Ces 5 pistes peuvent assez facilement être mises en place… Comme toujours, il faut de la volonté et du travail !
Et que faire contre la ville déserte du samedi 15h00 au lundi midi?
C’est un constat inscrit dans le temps… Ferney, c’est mort dès la fin du marché du samedi : même les cafés et bars ferment le samedi après-midi désormais. Pour en avoir souvent discuté, c’est pour les cafetiers un moyen de conserver un personnel qui trouverait facilement du travail à Genève… Et puis, comme l’offre se raréfie, l’effet boule de neige a entraîné d’autres fermetures. Trouvons la parade ! J’ai beaucoup creusé la question et nous pouvons nous inspirer d’autres villes qui ont connu pareille difficulté. C’est évidemment à réfléchir en premier lieu avec les commerçants et leur association, mais voici quelques pistes :
- Prolonger le marché jusqu’en soirée en le transformant en marché gourmand animé;
- Etablir un calendrier régulier d’événements (concerts, visites guidées dans ces créneaux, brunchs) en fin de journée le samedi et le dimanche matin à étendre au secteur du Levant qui va entamer sa mutation;
- Accorder une exonération proportionnelle des droits de terrasse aux cafés-restaurants qui restent ouverts le samedi après-midi et le dimanche;
- Lancer un chèque-cadeau “15 € = 20 €” où la Ville ajoute 5 € pour chaque chèque dépensé entre le samedi 15 h et le dimanche midi…

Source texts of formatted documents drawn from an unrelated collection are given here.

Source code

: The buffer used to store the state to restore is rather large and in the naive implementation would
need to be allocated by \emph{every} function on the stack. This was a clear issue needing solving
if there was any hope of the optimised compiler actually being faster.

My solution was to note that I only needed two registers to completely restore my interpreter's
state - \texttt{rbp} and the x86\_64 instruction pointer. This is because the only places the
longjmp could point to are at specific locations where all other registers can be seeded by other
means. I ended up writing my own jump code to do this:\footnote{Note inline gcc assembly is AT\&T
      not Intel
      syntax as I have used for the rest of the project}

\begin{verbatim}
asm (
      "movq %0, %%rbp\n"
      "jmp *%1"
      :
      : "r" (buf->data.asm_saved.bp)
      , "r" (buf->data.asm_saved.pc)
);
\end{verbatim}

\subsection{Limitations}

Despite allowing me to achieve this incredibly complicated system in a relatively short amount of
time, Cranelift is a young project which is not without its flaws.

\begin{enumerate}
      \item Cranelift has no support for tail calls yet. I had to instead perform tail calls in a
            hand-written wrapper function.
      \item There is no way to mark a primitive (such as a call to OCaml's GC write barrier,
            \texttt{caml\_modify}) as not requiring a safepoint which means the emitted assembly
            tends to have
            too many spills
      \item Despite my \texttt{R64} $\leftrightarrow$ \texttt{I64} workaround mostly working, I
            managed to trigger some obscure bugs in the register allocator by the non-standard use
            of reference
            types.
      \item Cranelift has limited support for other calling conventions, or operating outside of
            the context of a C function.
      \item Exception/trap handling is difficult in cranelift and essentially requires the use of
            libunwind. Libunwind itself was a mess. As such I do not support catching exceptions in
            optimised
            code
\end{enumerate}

D’autres leviers sont à explorer et mettre en place: en facilitant davantage les mobilités douces, en développant les commerces liées à l’ESS (Economie Sociale et Solidaire): ateliers de réparation(*), seconde main, ou hybride (seconde main et neuf)… Contactez-nous pour nous apporter vos commentaires, remarques ou compléments!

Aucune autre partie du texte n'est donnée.